Beranda / Romansa / Gadis Kesayangan Tuan Adrian / Hari Pertama Melayani Tuan

Share

Hari Pertama Melayani Tuan

Penulis: Nooraya
last update Terakhir Diperbarui: 2025-10-09 20:04:19

“Nona ... Nona Melati ... bangunlah. Hari sudah pagi.” 

Suara lembut memanggilku pelan, membuatku tergerak untuk membuka mata. 

Cahaya matahari menerobos lembut dari celah tirai, menyinari kamar yang masih terasa asing bagiku. 
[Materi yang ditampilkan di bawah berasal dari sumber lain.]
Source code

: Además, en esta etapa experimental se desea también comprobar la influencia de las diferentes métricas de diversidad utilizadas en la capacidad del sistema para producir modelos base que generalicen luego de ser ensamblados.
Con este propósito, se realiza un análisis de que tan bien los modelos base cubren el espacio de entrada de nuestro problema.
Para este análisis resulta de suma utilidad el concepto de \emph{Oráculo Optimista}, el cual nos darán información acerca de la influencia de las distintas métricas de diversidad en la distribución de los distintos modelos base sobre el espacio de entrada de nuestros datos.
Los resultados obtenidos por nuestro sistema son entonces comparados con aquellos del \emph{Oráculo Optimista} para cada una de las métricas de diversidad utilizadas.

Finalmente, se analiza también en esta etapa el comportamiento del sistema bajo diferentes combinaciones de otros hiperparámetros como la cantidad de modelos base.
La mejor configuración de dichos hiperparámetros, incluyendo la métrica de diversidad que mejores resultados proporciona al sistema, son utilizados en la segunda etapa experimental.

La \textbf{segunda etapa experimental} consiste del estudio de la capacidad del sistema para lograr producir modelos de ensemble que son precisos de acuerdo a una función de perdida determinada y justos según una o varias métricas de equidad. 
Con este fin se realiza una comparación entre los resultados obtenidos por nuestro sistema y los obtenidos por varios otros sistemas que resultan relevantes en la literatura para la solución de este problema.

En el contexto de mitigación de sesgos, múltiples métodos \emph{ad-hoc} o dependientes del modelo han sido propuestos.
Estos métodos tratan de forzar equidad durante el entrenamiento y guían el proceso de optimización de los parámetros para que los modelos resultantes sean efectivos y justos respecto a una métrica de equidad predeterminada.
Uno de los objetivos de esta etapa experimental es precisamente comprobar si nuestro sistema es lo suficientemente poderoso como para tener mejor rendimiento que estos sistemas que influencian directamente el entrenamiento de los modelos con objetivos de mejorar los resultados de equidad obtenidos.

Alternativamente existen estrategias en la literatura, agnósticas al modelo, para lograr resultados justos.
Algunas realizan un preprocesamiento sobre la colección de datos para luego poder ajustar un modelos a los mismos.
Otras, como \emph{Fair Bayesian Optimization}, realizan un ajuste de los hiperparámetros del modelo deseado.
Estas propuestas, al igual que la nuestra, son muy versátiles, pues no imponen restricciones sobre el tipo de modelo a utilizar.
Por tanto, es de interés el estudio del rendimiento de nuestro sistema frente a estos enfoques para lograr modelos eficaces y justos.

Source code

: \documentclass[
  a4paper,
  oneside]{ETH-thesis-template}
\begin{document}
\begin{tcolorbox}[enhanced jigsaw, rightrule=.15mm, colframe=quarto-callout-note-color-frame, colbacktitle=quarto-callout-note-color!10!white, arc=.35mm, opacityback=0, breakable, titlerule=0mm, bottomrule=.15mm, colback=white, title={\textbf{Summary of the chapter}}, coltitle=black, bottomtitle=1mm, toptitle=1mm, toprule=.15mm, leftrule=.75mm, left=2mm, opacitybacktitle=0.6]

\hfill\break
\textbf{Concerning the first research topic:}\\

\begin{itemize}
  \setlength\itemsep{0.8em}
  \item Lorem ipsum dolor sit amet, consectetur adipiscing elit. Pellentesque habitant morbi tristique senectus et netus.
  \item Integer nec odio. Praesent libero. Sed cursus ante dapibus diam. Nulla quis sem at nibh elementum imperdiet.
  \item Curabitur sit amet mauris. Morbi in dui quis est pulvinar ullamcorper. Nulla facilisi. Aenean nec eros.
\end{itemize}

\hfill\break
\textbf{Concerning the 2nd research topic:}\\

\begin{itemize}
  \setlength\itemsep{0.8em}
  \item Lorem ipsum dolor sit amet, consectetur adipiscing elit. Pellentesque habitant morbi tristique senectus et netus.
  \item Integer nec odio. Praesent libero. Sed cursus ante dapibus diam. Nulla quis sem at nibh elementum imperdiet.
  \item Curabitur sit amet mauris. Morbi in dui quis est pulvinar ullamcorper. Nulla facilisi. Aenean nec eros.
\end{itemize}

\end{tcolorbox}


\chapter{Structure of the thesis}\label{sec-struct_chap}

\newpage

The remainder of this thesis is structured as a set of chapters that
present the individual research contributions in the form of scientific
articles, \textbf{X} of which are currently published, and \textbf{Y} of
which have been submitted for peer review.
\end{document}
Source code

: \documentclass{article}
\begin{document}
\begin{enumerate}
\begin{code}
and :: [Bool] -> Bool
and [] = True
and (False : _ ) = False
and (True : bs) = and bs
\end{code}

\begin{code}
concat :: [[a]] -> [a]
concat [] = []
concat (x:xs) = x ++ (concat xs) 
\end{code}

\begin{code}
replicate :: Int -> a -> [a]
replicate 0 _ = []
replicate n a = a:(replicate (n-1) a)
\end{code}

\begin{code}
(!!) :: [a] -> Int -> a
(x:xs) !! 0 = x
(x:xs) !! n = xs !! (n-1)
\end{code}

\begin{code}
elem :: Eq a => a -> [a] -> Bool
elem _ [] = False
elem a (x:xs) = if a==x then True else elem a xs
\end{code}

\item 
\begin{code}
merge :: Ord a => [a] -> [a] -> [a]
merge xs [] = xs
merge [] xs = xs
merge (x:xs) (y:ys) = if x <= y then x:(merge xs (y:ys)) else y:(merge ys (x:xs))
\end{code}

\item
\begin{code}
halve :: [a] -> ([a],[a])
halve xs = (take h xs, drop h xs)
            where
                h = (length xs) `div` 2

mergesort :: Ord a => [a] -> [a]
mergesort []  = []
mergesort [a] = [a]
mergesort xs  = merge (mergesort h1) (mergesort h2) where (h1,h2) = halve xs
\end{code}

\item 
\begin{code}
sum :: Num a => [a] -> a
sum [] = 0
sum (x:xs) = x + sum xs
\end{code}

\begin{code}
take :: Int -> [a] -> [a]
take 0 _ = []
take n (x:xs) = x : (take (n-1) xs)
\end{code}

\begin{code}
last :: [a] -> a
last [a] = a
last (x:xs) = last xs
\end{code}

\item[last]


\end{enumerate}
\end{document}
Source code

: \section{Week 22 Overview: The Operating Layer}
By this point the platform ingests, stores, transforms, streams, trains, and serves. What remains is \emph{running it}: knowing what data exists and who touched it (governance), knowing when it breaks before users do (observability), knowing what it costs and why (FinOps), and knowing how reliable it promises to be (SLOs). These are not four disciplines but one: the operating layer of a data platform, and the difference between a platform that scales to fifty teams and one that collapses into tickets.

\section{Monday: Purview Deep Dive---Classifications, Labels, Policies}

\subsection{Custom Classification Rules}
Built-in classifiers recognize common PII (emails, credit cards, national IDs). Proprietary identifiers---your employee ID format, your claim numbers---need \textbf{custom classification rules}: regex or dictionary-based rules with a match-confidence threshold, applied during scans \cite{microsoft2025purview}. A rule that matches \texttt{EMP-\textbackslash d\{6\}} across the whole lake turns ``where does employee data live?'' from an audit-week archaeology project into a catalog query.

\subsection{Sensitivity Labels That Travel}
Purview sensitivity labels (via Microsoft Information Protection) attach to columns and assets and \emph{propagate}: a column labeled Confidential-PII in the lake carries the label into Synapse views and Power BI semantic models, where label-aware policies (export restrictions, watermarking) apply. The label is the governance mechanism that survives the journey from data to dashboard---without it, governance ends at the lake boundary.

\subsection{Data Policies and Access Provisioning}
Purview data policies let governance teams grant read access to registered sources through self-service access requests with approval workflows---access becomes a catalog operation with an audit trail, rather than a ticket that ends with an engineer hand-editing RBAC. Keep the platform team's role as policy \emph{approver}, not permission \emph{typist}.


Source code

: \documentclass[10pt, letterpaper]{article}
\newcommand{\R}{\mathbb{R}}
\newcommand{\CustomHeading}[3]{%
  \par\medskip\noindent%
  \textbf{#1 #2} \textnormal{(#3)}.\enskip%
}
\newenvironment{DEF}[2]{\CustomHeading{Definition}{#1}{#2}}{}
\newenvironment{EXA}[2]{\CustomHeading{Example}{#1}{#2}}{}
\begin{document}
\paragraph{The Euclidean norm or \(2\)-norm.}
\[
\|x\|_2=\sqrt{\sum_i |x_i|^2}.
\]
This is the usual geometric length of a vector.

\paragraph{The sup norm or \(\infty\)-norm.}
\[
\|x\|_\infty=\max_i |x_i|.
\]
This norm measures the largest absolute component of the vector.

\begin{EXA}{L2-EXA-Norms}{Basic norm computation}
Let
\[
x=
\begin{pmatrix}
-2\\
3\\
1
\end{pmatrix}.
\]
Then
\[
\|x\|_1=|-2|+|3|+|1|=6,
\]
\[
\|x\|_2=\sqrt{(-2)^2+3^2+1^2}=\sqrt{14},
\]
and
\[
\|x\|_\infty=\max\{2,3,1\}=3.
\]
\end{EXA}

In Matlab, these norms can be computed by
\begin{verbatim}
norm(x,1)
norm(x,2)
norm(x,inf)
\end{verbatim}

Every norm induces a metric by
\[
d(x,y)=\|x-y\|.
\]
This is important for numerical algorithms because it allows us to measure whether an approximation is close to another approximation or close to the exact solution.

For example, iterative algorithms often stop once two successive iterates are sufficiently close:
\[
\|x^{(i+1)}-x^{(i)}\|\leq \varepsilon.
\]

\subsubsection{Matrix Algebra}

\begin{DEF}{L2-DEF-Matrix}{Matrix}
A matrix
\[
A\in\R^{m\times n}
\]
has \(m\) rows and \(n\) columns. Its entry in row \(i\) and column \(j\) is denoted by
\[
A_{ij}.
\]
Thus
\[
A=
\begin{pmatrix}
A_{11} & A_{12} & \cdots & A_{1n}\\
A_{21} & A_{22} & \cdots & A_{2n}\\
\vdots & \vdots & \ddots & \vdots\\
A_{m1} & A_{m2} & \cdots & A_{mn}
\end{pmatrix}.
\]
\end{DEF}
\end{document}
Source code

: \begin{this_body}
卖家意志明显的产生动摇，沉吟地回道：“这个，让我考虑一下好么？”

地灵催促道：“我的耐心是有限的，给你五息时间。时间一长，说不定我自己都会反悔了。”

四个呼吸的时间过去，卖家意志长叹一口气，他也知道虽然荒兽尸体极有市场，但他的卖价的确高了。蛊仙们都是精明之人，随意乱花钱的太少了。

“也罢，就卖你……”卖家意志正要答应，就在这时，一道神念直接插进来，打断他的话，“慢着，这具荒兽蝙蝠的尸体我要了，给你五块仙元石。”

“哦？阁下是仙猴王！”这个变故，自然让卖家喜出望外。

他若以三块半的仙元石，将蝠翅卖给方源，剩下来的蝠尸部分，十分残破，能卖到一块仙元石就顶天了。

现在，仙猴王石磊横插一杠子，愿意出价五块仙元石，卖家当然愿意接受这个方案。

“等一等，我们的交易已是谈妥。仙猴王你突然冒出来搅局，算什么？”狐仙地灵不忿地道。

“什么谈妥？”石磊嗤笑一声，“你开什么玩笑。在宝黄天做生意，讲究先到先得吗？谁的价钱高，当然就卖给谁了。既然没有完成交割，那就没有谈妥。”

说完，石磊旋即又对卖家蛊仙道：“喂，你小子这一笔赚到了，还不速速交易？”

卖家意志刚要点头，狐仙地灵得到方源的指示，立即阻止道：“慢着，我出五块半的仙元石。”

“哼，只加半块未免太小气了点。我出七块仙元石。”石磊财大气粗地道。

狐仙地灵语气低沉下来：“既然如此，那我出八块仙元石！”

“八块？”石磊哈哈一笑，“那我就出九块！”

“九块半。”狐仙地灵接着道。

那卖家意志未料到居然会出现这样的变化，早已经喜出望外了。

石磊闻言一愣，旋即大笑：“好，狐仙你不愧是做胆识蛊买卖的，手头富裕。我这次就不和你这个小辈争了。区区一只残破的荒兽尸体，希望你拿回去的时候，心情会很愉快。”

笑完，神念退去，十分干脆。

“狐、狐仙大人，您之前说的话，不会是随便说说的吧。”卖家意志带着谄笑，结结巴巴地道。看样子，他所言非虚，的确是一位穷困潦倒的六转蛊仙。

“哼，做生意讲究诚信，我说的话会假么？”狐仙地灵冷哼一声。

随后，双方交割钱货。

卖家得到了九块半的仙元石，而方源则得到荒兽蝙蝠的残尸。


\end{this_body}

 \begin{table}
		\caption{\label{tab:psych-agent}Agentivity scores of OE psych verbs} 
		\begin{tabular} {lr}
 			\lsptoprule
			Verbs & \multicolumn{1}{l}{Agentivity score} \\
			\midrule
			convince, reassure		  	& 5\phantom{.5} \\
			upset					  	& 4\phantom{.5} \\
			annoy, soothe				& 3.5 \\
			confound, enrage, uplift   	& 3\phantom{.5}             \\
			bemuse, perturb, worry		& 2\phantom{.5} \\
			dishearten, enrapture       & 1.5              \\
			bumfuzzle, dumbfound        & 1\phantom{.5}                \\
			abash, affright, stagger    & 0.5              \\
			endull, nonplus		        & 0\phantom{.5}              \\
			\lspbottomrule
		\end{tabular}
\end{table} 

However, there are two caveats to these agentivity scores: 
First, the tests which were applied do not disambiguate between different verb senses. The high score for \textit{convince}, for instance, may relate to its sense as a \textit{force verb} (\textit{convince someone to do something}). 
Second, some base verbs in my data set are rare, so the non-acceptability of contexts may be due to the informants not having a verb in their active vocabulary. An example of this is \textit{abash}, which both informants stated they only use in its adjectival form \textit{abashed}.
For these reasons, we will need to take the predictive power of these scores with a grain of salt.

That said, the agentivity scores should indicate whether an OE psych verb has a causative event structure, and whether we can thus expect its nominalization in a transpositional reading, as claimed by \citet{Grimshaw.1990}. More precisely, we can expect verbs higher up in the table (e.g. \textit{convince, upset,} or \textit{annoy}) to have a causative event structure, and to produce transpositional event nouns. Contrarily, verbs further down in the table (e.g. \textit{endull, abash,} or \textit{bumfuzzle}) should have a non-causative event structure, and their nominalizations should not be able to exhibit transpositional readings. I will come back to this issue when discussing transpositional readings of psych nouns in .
Sejenak aku terdiam, lupa di mana aku berada, sampai suara itu kembali terdengar.

“Selamat pagi, Nona.”

Seorang perempuan, yang sepertinya seumuran denganku, berdiri di tepi ranjang tempat tidurku. Senyumnya manis, wajahnya bulat dengan lesung pipi samar, rambutnya hitam dan terikat rapi ke belakang.

“Selamat pagi, Nona.”

Aku buru-buru bangkit duduk, merapikan rambut yang acak-acakan. “S-selamat pagi,” ucapku gugup.

Perempuan itu terkekeh kecil, lalu kembali berucap sambil kemudian menunduk sopan. “Perkenalkan, saya Sekar. Keponakan Bibi Asri.”

Aku mengangguk pelan. “Oh ... iya.”

“Mulai sekarang, saya yang akan mendampingi Nona. Mengenai tugas-tugas Nona di rumah ini. Saya akan membimbing Nona pelan-pelan, jadi jangan khawatir.”

Jantungku kembali berdebar, dan aku hanya bisa mengangguk. Rasanya seperti akan ada sesuatu yang besar menantiku.

“Namun sebelum itu,” Sekar kembali berkata dengan ceria, “sebaiknya Nona mencuci muka lebih dulu. Setelahnya, saya akan membantu Nona untuk berdandan dan sarapan. Baru setelah itu, saya akan menjelaskan semuanya.”

Aku mengiyakan semua perkataan Sekar. Dan setelah selesai berpakaian rapi serta sedikit merias wajah, aku pun mengikuti Sekar menuruni tangga menuju ruang makan.

Sesampainya di ruang makan, mataku pun terbelalak melihat meja makan penuh dengan hidangan yang semuanya terlihat begitu enak dan istimewa.

Aku duduk di salah satu kursi dan terdiam. Tanganku masih ragu untuk menyentuh sendok. “A-aku rasa ini terlalu mewah,” ucapku pada Sekar. “Aku merasa seperti ... nona besar.”

Sekar tersenyum nakal. “Wah, ternyata Nona memang tidak hanya cantik, tapi juga rendah hati. Pantas saja Tuan Adrian rela membayar ratusan juta untuk Nona. Memang beda dari wanita-wanita Tuan Adrian yang lain.”

Aku menoleh cepat. “Apa? Ra-ratusan ... juta?” Suaraku tercekat, hampir tidak percaya dengan apa yang baru saja kudengar.

Sekar mencondongkan tubuhnya sedikit, berbisik seolah takut didengar orang lain. “Benar. Tepatnya, lima ratus juta, atau setengah milyar.”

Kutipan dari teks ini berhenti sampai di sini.